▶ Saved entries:
◆ ◆ ◆ ◆

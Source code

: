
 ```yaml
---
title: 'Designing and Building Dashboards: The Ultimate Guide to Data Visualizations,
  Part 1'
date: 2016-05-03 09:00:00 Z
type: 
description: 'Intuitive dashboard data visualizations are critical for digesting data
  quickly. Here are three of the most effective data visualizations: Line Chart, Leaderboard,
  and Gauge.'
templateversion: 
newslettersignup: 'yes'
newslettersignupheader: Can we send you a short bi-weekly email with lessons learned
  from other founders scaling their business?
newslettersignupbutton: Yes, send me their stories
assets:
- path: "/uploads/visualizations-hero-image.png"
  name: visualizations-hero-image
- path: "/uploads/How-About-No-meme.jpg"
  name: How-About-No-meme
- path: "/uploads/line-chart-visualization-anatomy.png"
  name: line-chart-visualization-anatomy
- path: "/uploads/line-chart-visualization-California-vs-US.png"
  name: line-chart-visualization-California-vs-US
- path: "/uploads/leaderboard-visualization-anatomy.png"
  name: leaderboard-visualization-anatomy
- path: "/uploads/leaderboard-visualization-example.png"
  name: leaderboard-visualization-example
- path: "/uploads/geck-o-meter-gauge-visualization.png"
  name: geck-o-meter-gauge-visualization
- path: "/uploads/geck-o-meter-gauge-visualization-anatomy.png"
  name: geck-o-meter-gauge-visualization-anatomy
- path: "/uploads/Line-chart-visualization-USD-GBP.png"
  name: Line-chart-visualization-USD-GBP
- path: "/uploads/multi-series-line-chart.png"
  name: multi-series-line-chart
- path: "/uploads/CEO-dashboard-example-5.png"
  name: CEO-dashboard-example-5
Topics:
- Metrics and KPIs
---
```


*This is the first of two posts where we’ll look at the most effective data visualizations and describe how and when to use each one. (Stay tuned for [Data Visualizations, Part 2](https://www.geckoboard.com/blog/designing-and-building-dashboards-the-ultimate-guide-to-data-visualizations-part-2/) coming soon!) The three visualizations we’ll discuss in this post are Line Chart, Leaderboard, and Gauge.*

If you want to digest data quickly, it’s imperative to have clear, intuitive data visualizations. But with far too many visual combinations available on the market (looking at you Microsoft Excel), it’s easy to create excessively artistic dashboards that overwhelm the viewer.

◆ ◆ ◆ ◆

▶ What you have to do:
Starting with the line that contains "Leaderboard, and Gauge.*", return each line through the last one of the data above, exactly as written and nothing more.

▶ Exercise solution:
*This is the first of two posts where we’ll look at the most effective data visualizations and describe how and when to use each one. (Stay tuned for [Data Visualizations, Part 2](https://www.geckoboard.com/blog/designing-and-building-dashboards-the-ultimate-guide-to-data-visualizations-part-2/) coming soon!) The three visualizations we’ll discuss in this post are Line Chart, Leaderboard, and Gauge.*

If you want to digest data quickly, it’s imperative to have clear, intuitive data visualizations. But with far too many visual combinations available on the market (looking at you Microsoft Excel), it’s easy to create excessively artistic dashboards that overwhelm the viewer.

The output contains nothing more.